29 Fevereiro 2008 | 10h00

Fui rever ontem à noite ‘Senhores do Crime’. Estou em choque até agora. Havia gostado (muito) do filme de David Cronenberg, que vi nos EUA. Não havia revisto no Brasil. Saí do cinema fora de eixo. Que coisa mais radical! E o Cronenberg entendeu, no cinema, melhor do que ninguém, a alma russa. A cena da festa é exemplar, com aquela cantoria ‘de dentro’. A trilha do Howard Shore, por sinal, é magnífica. A parceria dele com o Cronenberg é de uma riqueza ímpar. Enfim, o que o Cronenberg diz, e mostra, dos russos é que certas características deles independem de regime, não importa que seja czarismo, comunismo, capitalismo. Os russos são capazes de grande delicadeza e de uma brutalidade animal. A perturbação que o filme me produz vem dessa constatação. Eu, que adoro a catarse proporcionada pela violência na tela – devo ter algum demônio aprisionado dentro de mim -, acho a cena da sauna uma coisa de louco, mas ela me incomoda tanto que eu pulo na poltrona. Devo ter dado vexame para quem via o filme comigo ontem. Aliás, terminou a sessão – havia um pessoal do jornal comigo, Antônio Gonçalves Filho, Dib Carneiro neto e Camila Molina – e já me cravaram a pergunta. Eu ainda achava que o Viggo Mortensen é melhor do que o premiado (com o Oscar) Daniel Day-Lewis? Vou responder de forma diferente.
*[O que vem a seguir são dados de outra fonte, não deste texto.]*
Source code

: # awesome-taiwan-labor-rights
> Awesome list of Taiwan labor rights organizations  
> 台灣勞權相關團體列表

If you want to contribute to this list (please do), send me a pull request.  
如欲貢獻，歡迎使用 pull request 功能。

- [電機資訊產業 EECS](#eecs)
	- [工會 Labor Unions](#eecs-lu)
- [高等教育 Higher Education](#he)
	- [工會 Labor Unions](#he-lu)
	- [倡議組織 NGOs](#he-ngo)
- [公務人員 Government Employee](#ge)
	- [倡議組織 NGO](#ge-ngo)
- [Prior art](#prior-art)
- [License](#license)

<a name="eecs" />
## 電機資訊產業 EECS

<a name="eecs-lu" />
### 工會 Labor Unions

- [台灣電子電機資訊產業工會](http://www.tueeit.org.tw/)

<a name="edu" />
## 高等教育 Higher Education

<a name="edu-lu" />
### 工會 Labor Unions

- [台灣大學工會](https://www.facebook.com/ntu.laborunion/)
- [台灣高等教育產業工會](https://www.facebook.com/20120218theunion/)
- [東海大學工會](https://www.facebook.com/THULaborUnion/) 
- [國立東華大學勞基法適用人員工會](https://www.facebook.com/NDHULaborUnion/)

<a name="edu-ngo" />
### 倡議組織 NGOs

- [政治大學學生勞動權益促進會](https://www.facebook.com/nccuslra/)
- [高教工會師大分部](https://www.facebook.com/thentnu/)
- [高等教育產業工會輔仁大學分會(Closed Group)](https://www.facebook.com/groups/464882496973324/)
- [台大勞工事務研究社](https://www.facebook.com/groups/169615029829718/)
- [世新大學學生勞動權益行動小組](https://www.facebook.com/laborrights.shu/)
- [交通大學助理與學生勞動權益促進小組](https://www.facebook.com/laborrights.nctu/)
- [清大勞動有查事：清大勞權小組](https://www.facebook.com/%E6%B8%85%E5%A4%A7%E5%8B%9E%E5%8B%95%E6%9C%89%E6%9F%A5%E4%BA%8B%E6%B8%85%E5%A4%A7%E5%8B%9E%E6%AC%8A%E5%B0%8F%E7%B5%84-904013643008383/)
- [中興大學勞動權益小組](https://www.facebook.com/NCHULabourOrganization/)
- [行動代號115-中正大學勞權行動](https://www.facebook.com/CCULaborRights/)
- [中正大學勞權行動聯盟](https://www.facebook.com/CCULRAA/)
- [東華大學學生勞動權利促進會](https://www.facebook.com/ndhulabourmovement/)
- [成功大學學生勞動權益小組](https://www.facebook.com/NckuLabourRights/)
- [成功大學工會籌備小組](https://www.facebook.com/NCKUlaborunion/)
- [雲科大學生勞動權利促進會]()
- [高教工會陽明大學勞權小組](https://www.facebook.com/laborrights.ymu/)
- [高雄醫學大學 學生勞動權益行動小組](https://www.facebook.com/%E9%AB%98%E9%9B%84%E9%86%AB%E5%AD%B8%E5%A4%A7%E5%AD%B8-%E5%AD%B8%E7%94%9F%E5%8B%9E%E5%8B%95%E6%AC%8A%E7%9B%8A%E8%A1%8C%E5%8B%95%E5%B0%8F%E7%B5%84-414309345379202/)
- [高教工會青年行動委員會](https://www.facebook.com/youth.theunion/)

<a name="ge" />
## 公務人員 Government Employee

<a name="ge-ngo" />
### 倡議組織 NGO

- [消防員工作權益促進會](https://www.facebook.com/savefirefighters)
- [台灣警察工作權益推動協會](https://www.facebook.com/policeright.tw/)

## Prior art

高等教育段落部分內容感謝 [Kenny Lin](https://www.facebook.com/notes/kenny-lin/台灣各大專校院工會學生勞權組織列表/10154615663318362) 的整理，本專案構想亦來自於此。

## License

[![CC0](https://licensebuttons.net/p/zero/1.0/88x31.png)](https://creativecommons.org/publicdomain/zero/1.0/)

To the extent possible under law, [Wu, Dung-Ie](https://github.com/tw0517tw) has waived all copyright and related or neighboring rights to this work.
Gosto mais do filme do Cronenberg do que do de Paul Thomas Anderson (que também é bom). Gosto mais de personagens atormentados, divididos, como o Nikolai de Viggo Mortensen do que o maléfico e megalomaníaco Day-Lewis de ‘Sangue Negro’. Por mim, cobria ‘Senhores do Crime’ de Oscars, mas o filme nem foi indicado. Daria até o Oscar de trilha, o único que ‘Desejo e Reparação’ ganhou (e eu fico escandalizado quando ouço o que dizem do uso que Dario Matrianelli faz das teclas do piano para recriar, musicalmente, o martelar das teclas da máquina de escrever).